Sharer of her plate: The Chetna


You don't need statistics to tell you about the hunger around you. It is staring at you everywhere you go in your cities and while beggary is a crime we need to discourage, sharing is what our society needs. We can't be pointing fingers at the government always, we need to extend that hand and shoulder some responsibility of the world we live in, the one we want to change.

Mumbai is home to the largest slum in Asia – not a happy record
A lot of things appeal to us about the big cities, amidst all the opulence is naked reality that most of us dismiss as an inclusive package. We tell ourselves that we need to face the facts and someone else must deal with this reality. Who is this someone? As consumers of the privileges granted to the citizens of a free country is it only the duty of our elected representatives to preserve humans and the humanity that is at stake? How do we turn a blind eye to the hungry on the road when all of us must have borne hunger pangs at some point in our lives? It is this starving belly that Sana could not tear her eyes from, it is this hunger that she decided to satiate.

Six years ago when Sana moved to Mumbai she observed this stark contrast of the financial capital of India and she stopped to notice this reality of the 'maximum city' which has been highly covered in various media and still goes disregarded by most. There are people under the highways and on the streets who don't belong there and you can't wait for an eternity for the government to feed them, clothe them, house them because people, you know, are perishable.

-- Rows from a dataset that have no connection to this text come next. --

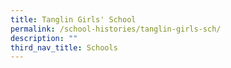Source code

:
 ```yaml
---
title: Tanglin Girls' School
permalink: /school-histories/tanglin-girls-sch/
description: ""
third_nav_title: Schools
---
```



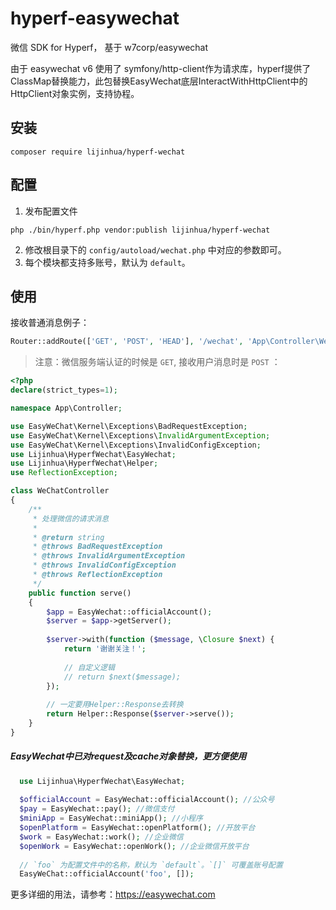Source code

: # hyperf-easywechat

微信 SDK for Hyperf， 基于 w7corp/easywechat

由于 easywechat v6 使用了 symfony/http-client作为请求库，hyperf提供了ClassMap替换能力，此包替换EasyWechat底层InteractWithHttpClient中的HttpClient对象实例，支持协程。

## 安装

```shell script
composer require lijinhua/hyperf-wechat
```

## 配置

1. 发布配置文件

```shell script
php ./bin/hyperf.php vendor:publish lijinhua/hyperf-wechat
```

2. 修改根目录下的 `config/autoload/wechat.php` 中对应的参数即可。
3. 每个模块都支持多账号，默认为 `default`。

## 使用

接收普通消息例子：

```php
Router::addRoute(['GET', 'POST', 'HEAD'], '/wechat', 'App\Controller\WeChatController@serve');
```

> 注意：微信服务端认证的时候是 `GET`, 接收用户消息时是 `POST` ：

```php
<?php
declare(strict_types=1);

namespace App\Controller;

use EasyWeChat\Kernel\Exceptions\BadRequestException;
use EasyWeChat\Kernel\Exceptions\InvalidArgumentException;
use EasyWeChat\Kernel\Exceptions\InvalidConfigException;
use Lijinhua\HyperfWechat\EasyWechat;
use Lijinhua\HyperfWechat\Helper;
use ReflectionException;

class WeChatController
{
    /**
     * 处理微信的请求消息
     *
     * @return string
     * @throws BadRequestException
     * @throws InvalidArgumentException
     * @throws InvalidConfigException
     * @throws ReflectionException
     */
    public function serve()
    {
        $app = EasyWechat::officialAccount();
        $server = $app->getServer();
        
        $server->with(function ($message, \Closure $next) {
            return '谢谢关注！';
            
            // 自定义逻辑
            // return $next($message);
        });
        
        // 一定要用Helper::Response去转换
        return Helper::Response($server->serve());
    }
}
```

##### EasyWechat中已对request及cache对象替换，更方便使用

```php
  use Lijinhua\HyperfWechat\EasyWechat;
  
  $officialAccount = EasyWechat::officialAccount(); //公众号
  $pay = EasyWechat::pay(); //微信支付
  $miniApp = EasyWechat::miniApp(); //小程序
  $openPlatform = EasyWechat::openPlatform(); //开放平台
  $work = EasyWechat::work(); //企业微信
  $openWork = EasyWechat::openWork(); //企业微信开放平台
  
  // `foo` 为配置文件中的名称，默认为 `default`。`[]` 可覆盖账号配置
  EasyWeChat::officialAccount('foo', []);
```

更多详细的用法，请参考：https://easywechat.com
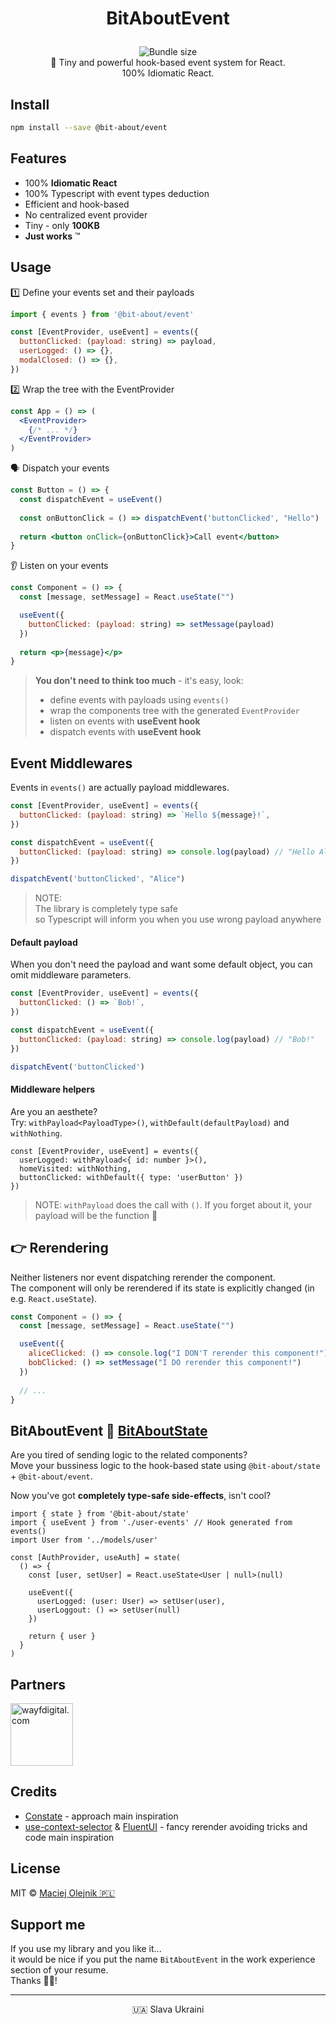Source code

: # <p align="center">BitAboutEvent</p>
<p align="center">
<a href="https://www.npmjs.com/package/@bit-about/event"><img alt="" src="https://img.shields.io/npm/v/@bit-about/event.svg" /></a>
<img alt="Bundle size" src="https://img.shields.io/bundlephobia/min/@bit-about/event?label=size" />
<a href="https://codecov.io/gh/bit-about/event"><img alt="" src="https://codecov.io/gh/bit-about/event/branch/main/graph/badge.svg?token=ZBD02VKG6J" /></a>
<br />
💫 Tiny and powerful hook-based event system for React.<br />
100% Idiomatic React.<br />
</p>

## Install

```bash
npm install --save @bit-about/event
```

## Features

- 100% **Idiomatic React**
- 100% Typescript with event types deduction
- Efficient and hook-based
- No centralized event provider
- Tiny - only **100KB**
- **Just works** ™

## Usage

1️⃣ Define your events set and their payloads
```jsx
import { events } from '@bit-about/event'

const [EventProvider, useEvent] = events({
  buttonClicked: (payload: string) => payload,
  userLogged: () => {},
  modalClosed: () => {},
})
```

2️⃣ Wrap the tree with the EventProvider
```jsx
const App = () => (
  <EventProvider>
    {/* ... */}
  </EventProvider>
)
```

🗣️ Dispatch your events

```jsx
const Button = () => {
  const dispatchEvent = useEvent()
  
  const onButtonClick = () => dispatchEvent('buttonClicked', "Hello")
  
  return <button onClick={onButtonClick}>Call event</button>
}
```

👂 Listen on your events
```jsx
const Component = () => {
  const [message, setMessage] = React.useState("")

  useEvent({
    buttonClicked: (payload: string) => setMessage(payload)
  })
  
  return <p>{message}</p>
}
```

> **You don't need to think too much** - it's easy, look:<br />
> - define events with payloads using `events()`<br />
> - wrap the components tree with the generated `EventProvider`<br />
> - listen on events with **useEvent hook**
> - dispatch events with **useEvent hook**

## Event Middlewares
Events in `events()` are actually payload middlewares.

```jsx
const [EventProvider, useEvent] = events({
  buttonClicked: (payload: string) => `Hello ${message}!`,
})
```

```jsx
const dispatchEvent = useEvent({
  buttonClicked: (payload: string) => console.log(payload) // "Hello Alice!"
})

dispatchEvent('buttonClicked', "Alice")
```

> NOTE: <br />
> The library is completely type safe <br/>
> so Typescript will inform you when you use wrong payload anywhere

#### Default payload
When you don't need the payload and want some default object, you can omit middleware parameters.
```jsx
const [EventProvider, useEvent] = events({
  buttonClicked: () => `Bob!`,
})
```

```jsx
const dispatchEvent = useEvent({
  buttonClicked: (payload: string) => console.log(payload) // "Bob!"
})

dispatchEvent('buttonClicked')
```

#### Middleware helpers
Are you an aesthete? <br />
Try: `withPayload<PayloadType>()`, `withDefault(defaultPayload)` and `withNothing`.

```tsx
const [EventProvider, useEvent] = events({
  userLogged: withPayload<{ id: number }>(),
  homeVisited: withNothing,
  buttonClicked: withDefault({ type: 'userButton' })
})
```

> NOTE:
> `withPayload` does the call with `()`. If you forget about it, your payload will be the function 🤡

## 👉 Rerendering
Neither listeners nor event dispatching rerender the component.<br />
The component will only be rerendered if its state is explicitly changed (in e.g. `React.useState`).

```jsx
const Component = () => {
  const [message, setMessage] = React.useState("")

  useEvent({
    aliceClicked: () => console.log("I DON'T rerender this component!"),
    bobClicked: () => setMessage("I DO rerender this component!")
  })
  
  // ...
}
```



## BitAboutEvent 💛 [BitAboutState](https://github.com/bit-about/state)
Are you tired of sending logic to the related components?<br />
Move your bussiness logic to the hook-based state using `@bit-about/state` + `@bit-about/event`.<br />

Now you've got **completely type-safe side-effects**, isn't cool?

```tsx
import { state } from '@bit-about/state'
import { useEvent } from './user-events' // Hook generated from events()
import User from '../models/user'

const [AuthProvider, useAuth] = state(
  () => {
    const [user, setUser] = React.useState<User | null>(null)
    
    useEvent({
      userLogged: (user: User) => setUser(user),
      userLoggout: () => setUser(null)
    })
    
    return { user }
  }
)
```

## Partners  
<a href="https://www.wayfdigital.com/"><img alt="wayfdigital.com" width="100" height="100" src="https://user-images.githubusercontent.com/1496580/161037415-0503f763-a60b-4d40-af9f-95d1304fa486.png"/></a>

## Credits
- [Constate](https://github.com/diegohaz/constate) - approach main inspiration
- [use-context-selector](https://github.com/dai-shi/use-context-selector) & [FluentUI](https://github.com/microsoft/fluentui) - fancy rerender avoiding tricks and code main inspiration

## License
MIT © [Maciej Olejnik 🇵🇱](https://github.com/Gareneye)

## Support me
If you use my library and you like it...<br />
it would be nice if you put the name `BitAboutEvent` in the work experience section of your resume.<br />
Thanks 🙇🏻! 

---
<p align="center">🇺🇦 Slava Ukraini</p>

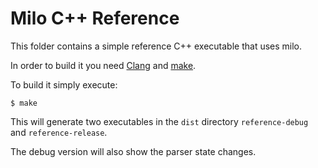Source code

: # Milo C++ Reference

This folder contains a simple reference C++ executable that uses milo.

In order to build it you need [Clang] and [make].

To build it simply execute:

```shell
$ make
```

This will generate two executables in the `dist` directory `reference-debug` and `reference-release`.

The debug version will also show the parser state changes.

[Clang]: https://clang.llvm.org/
[make]: https://www.gnu.org/software/make/
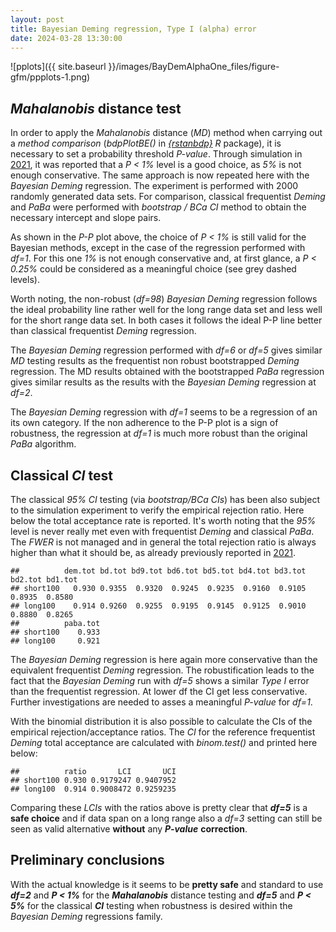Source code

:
 ```yaml
---
layout: post
title: Bayesian Deming regression, Type I (alpha) error
date: 2024-03-28 13:30:00
---
```


![pplots]({{ site.baseurl }}/images/BayDemAlphaOne_files/figure-gfm/ppplots-1.png)

## *Mahalanobis* distance test

In order to apply the *Mahalanobis* distance (*MD*) method when carrying
out a *method comparison* (*bdpPlotBE()* in
[*{rstanbdp}*](https://cran.r-project.org/package=rstanbdp) *R*
package), it is necessary to set a probability threshold *P-value*.
Through simulation in [2021](https://arxiv.org/pdf/2105.04628.pdf), it
was reported that a *P \< 1%* level is a good choice, as *5%* is not
enough conservative. The same approach is now repeated here with the
*Bayesian Deming* regression. The experiment is performed with 2000
randomly generated data sets. For comparison, classical frequentist
*Deming* and *PaBa* were performed with *bootstrap / BCa CI* method to
obtain the necessary intercept and slope pairs.

As shown in the *P-P* plot above, the choice of *P \< 1%* is still valid for
the Bayesian methods, except in the case of the regression performed
with *df=1*. For this one *1%* is not enough conservative and, at first
glance, a *P \< 0.25%* could be considered as a meaningful choice (see
grey dashed levels).

Worth noting, the non-robust (*df=98*) *Bayesian Deming* regression
follows the ideal probability line rather well for the long range data
set and less well for the short range data set. In both cases it follows
the ideal P-P line better than classical frequentist *Deming*
regression.

The *Bayesian Deming* regression performed with *df=6* or *df=5* gives
similar *MD* testing results as the frequentist non robust bootstrapped
*Deming* regression. The MD results obtained with the bootstrapped
*PaBa* regression gives similar results as the results with the
*Bayesian Deming* regression at *df=2*.

The *Bayesian Deming* regression with *df=1* seems to be a regression of
an its own category. If the non adherence to the P-P plot is a sign of
robustness, the regression at *df=1* is much more robust than the
original *PaBa* algorithm.

## Classical *CI* test

The classical *95% CI* testing (via *bootstrap/BCa CIs*) has been also
subject to the simulation experiment to verify the empirical rejection
ratio. Here below the total acceptance rate is reported. It's worth
noting that the *95%* level is never really met even with frequentist
*Deming* and classical *PaBa*. The *FWER* is not managed and in general
the total rejection ratio is always higher than what it should be, as
already previously reported in
[2021](https://arxiv.org/pdf/2105.04628.pdf).

    ##          dem.tot bd.tot bd9.tot bd6.tot bd5.tot bd4.tot bd3.tot bd2.tot bd1.tot
    ## short100   0.930 0.9355  0.9320  0.9245  0.9235  0.9160  0.9105  0.8935  0.8580
    ## long100    0.914 0.9260  0.9255  0.9195  0.9145  0.9125  0.9010  0.8880  0.8265
    ##          paba.tot
    ## short100    0.933
    ## long100     0.921

The *Bayesian Deming* regression is here again more conservative than
the equivalent frequentist *Deming* regression. The robustification
leads to the fact that the *Bayesian Deming* run with *df=5* shows a
similar *Type I* error than the frequentist regression. At lower df the
CI get less conservative. Further investigations are needed to asses a
meaningful *P-value* for *df=1*.

With the binomial distribution it is also possible to calculate the CIs
of the empirical rejection/acceptance ratios. The *CI* for the reference
frequentist *Deming* total acceptance are calculated with *binom.test()*
and printed here below:

    ##          ratio       LCI       UCI
    ## short100 0.930 0.9179247 0.9407952
    ## long100  0.914 0.9008472 0.9259235

Comparing these *LCIs* with the ratios above is pretty clear that
***df=5*** is a **safe choice** and if data span on a long range also a
*df=3* setting can still be seen as valid alternative **without** any
***P-value*** **correction**.

## Preliminary conclusions

With the actual knowledge is it seems to be **pretty safe** and standard
to use ***df=2*** and ***P \< 1%*** for the ***Mahalanobis*** distance
testing and ***df=5*** and ***P \< 5%*** for the classical ***CI***
testing when robustness is desired within the *Bayesian Deming*
regressions family.
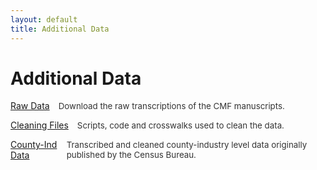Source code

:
 ```yaml
---
layout: default
title: Additional Data
---
```


# Additional Data

<div class="button-grid">
  <div class="button-item">
    <a class="button" href="/CMF_data/raw_data.zip" download>Raw Data</a>
    <div class="description">Download the raw transcriptions of the CMF manuscripts.</div>
  </div>
  <div class="button-item">
    <a class="button" href="/CMF_data/cleaning_files.zip" download>Cleaning Files</a>
    <div class="description">Scripts, code and crosswalks used to clean the data.</div>
  </div>
  <div class="button-item">
    <a class="button" href="/CMF_data/county_ind_data.zip" download>County-Ind Data</a>
    <div class="description">Transcribed and cleaned county-industry level data originally published by the Census Bureau.</div>
  </div>
</div>

<style>
.button-grid {
  display: flex;
  flex-direction: column;
  gap: 1em; /* space between rows */
}

.button-item {
  display: flex;
  align-items: center;
  gap: 1em; /* space between button and description */
}

.description {
  font-size: 0.95em;
  color: #333;
}
</style>
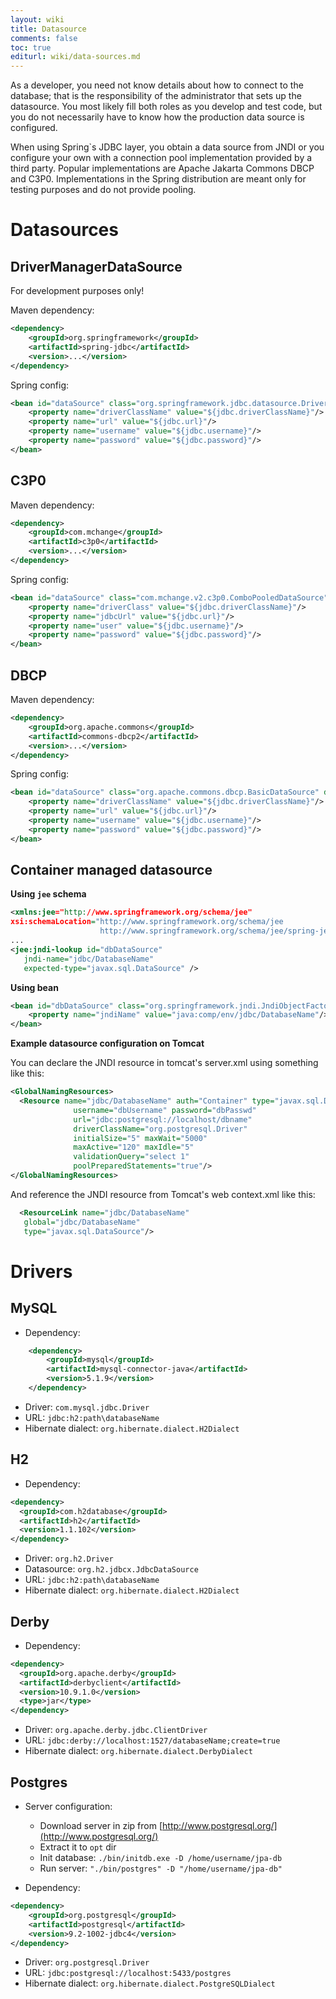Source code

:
 ```yaml
---
layout: wiki
title: Datasource
comments: false
toc: true
editurl: wiki/data-sources.md
---
```


As a developer, you need not know details about how to connect to the database; that is the responsibility of the administrator that sets up the datasource. You most likely fill both roles as you develop and test code, but you do not necessarily have to know how the production data source is configured.

When using Spring`s JDBC layer, you obtain a data source from JNDI or you configure your own with a connection pool implementation provided by a third party. Popular implementations are Apache Jakarta Commons DBCP and C3P0. Implementations in the Spring distribution are meant only for testing purposes and do not provide pooling.

# Datasources

## DriverManagerDataSource

For development purposes only!

Maven dependency:

```xml
<dependency>
	<groupId>org.springframework</groupId>
	<artifactId>spring-jdbc</artifactId>
	<version>...</version>
</dependency>
```

Spring config:

```xml
<bean id="dataSource" class="org.springframework.jdbc.datasource.DriverManagerDataSource">
    <property name="driverClassName" value="${jdbc.driverClassName}"/>
    <property name="url" value="${jdbc.url}"/>
    <property name="username" value="${jdbc.username}"/>
    <property name="password" value="${jdbc.password}"/>
</bean>
```

## C3P0

Maven dependency:

```xml
<dependency>
	<groupId>com.mchange</groupId>
	<artifactId>c3p0</artifactId>
	<version>...</version>
</dependency>
```

Spring config:

```xml
<bean id="dataSource" class="com.mchange.v2.c3p0.ComboPooledDataSource" destroy-method="close">
    <property name="driverClass" value="${jdbc.driverClassName}"/>
    <property name="jdbcUrl" value="${jdbc.url}"/>
    <property name="user" value="${jdbc.username}"/>
    <property name="password" value="${jdbc.password}"/>
</bean>
```

## DBCP

Maven dependency:

```xml
<dependency>
	<groupId>org.apache.commons</groupId>
	<artifactId>commons-dbcp2</artifactId>
	<version>...</version>
</dependency>
```

Spring config:

```xml
<bean id="dataSource" class="org.apache.commons.dbcp.BasicDataSource" destroy-method="close">
    <property name="driverClassName" value="${jdbc.driverClassName}"/>
    <property name="url" value="${jdbc.url}"/>
    <property name="username" value="${jdbc.username}"/>
    <property name="password" value="${jdbc.password}"/>
</bean>
```

## Container managed datasource

**Using ```jee``` schema**

```xml
<xmlns:jee="http://www.springframework.org/schema/jee"
xsi:schemaLocation="http://www.springframework.org/schema/jee 
                    http://www.springframework.org/schema/jee/spring-jee-3.2.xsd">
...
<jee:jndi-lookup id="dbDataSource"
   jndi-name="jdbc/DatabaseName"
   expected-type="javax.sql.DataSource" />
```

**Using bean**

```xml
<bean id="dbDataSource" class="org.springframework.jndi.JndiObjectFactoryBean">
    <property name="jndiName" value="java:comp/env/jdbc/DatabaseName"/>
</bean>
```

**Example datasource configuration on Tomcat**

You can declare the JNDI resource in tomcat's server.xml using something like this:

```xml
<GlobalNamingResources>
  <Resource name="jdbc/DatabaseName" auth="Container" type="javax.sql.DataSource"
              username="dbUsername" password="dbPasswd"
              url="jdbc:postgresql://localhost/dbname"
              driverClassName="org.postgresql.Driver"
              initialSize="5" maxWait="5000"
              maxActive="120" maxIdle="5"
              validationQuery="select 1"
              poolPreparedStatements="true"/>
</GlobalNamingResources>
```

And reference the JNDI resource from Tomcat's web context.xml like this:

```xml
  <ResourceLink name="jdbc/DatabaseName"
   global="jdbc/DatabaseName"
   type="javax.sql.DataSource"/>
```

# Drivers

## MySQL

* Dependency:

```xml
	<dependency>
		<groupId>mysql</groupId>
		<artifactId>mysql-connector-java</artifactId>
		<version>5.1.9</version>
	</dependency>
```

* Driver: ```com.mysql.jdbc.Driver```
* URL: ```jdbc:h2:path\databaseName```
* Hibernate dialect: ```org.hibernate.dialect.H2Dialect```

## H2

* Dependency:

```xml
<dependency>
  <groupId>com.h2database</groupId>
  <artifactId>h2</artifactId>
  <version>1.1.102</version>
</dependency>
```

* Driver: ```org.h2.Driver```
* Datasource: ```org.h2.jdbcx.JdbcDataSource```
* URL: ```jdbc:h2:path\databaseName```
* Hibernate dialect: ```org.hibernate.dialect.H2Dialect```

## Derby

* Dependency:

```xml
<dependency>
  <groupId>org.apache.derby</groupId>
  <artifactId>derbyclient</artifactId>
  <version>10.9.1.0</version>
  <type>jar</type>
</dependency>
```

* Driver: ```org.apache.derby.jdbc.ClientDriver```
* URL: ```jdbc:derby://localhost:1527/databaseName;create=true```
* Hibernate dialect: ```org.hibernate.dialect.DerbyDialect```

## Postgres

* Server configuration:

    * Download server in zip from [http://www.postgresql.org/](http://www.postgresql.org/)
    * Extract it to `opt` dir
    * Init database: `./bin/initdb.exe -D /home/username/jpa-db`
    * Run server: `"./bin/postgres" -D "/home/username/jpa-db"`

* Dependency:

```xml
<dependency>
    <groupId>org.postgresql</groupId>
    <artifactId>postgresql</artifactId>
    <version>9.2-1002-jdbc4</version>
</dependency>
```

* Driver: ```org.postgresql.Driver```
* URL: ```jdbc:postgresql://localhost:5433/postgres```
* Hibernate dialect: ```org.hibernate.dialect.PostgreSQLDialect```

Feed'em addresses food insecurity, and thus dignity
Sana started the Feed'em movement that crowd sources food for the food insecure in Mumbai from urban townships and families. Food insecurity is when people don't know where there next meal is coming from. About 20 crore Indian population is currently food insecure. Feed'em has an extremely fluid model making real impact at the ground level. These are unemployed people or construction workers who can resort to criminal activities if their basic needs are not attended to. She recaps her initial challenges with street drives which were very raw experiences but very enlightening as she saw food packets and bags being lifted out of her hands and disappearing in a mass of hungry faces, 'there was never enough irrespective of how many packets you carried.'

Night shelters in Mumbai are swarming with people who have no access to aids and donations and are not even listed in any citizen's register. These unfortunate, non-entities are given the dignity of a meal by the Feed'em Movement. Sana produces an impetus to the students at night schools as she motivates them to be regulars at the schools in return for rations for the family. This safeguarding of their hunger allows these families to budget for getting education and making the difference that will elevate them tomorrow.

Entrusting the poor with decision making on their menu
Sana remembers knocking at the doors of her neighbours in her residential complex to gather as much food and drove down to these flyovers and streets to feed the hungry. Having started with distribution of left-over food, today Sana and her team of volunteers distribute food grains in different locations of Mumbai. Perishability for processed food, she realized, was a risk that she didn't want to subject these people too. Sana also observed that broth and diluted soup or cereals were a complete meal to them and these receivers could feed many more stomachs, for a longer period with the limited grains they had. She now conducts collections drives from her community in cash or kind and has tied up with the local grocery stores who package the food in smart pack sizes and then hire cars or use volunteers' cars to distribute the food.

'I can' so 'I will'
Sana utilizes her commutation time to and fro from office to plan her next drive and somewhere between bringing the change rather than awaiting it while balancing a corporate job she has found her peace, she has found her purpose. Not waiting for someone else to make the change, she stepped ahead to do it herself and many joined her. Her nameless, faceless force of volunteers are impacting the society by sparing it a thought and a helping hand. Her team comprises of volunteers, albeit a fluctuating number every volunteer has his own role, helping with money, time or by influencing more people to be a part of Feed'em.

'People have tried to dissuade me telling me it's not my job and I have been urged to give it up in favor of agencies like food bank which are nonexistent in Mumbai or the government', recounts Sana 'but why relegate the change to someone else when you can do it?' She feels blessed with family and friends who have helped her with ideation, guidance and finding ways and means to help her realize her vision.

6:1 ratio – an easy maths for even the discalculia
For Sana the deeper she delved, the more of an eye-opener her initiative has been. She found out that there are about 20 crore food insecure people in India as per a UN report. 'We are a population of 25 crores and such if 6 people got together to feed 1 food insecure we could eradicate the problem of hunger in India, a very easy maths.' Sana believes one needs to have a cause to live a meaningful life, and that we need to burst the bubble of self-catering satisfaction that each one of us has created for ourselves. We believe each one of us needs to shed this cloak of warmth that is slowly smothering the human in us and share our plates with others to make it twice as wholesome.

The Feed'em movement started 2 years back and has donated 3500 kilos of food

300 tiffins

2000 sanitary napkins

Raised money for books for 20 night schools in Mumbai

The Feed'em movement is now active in Delhi too.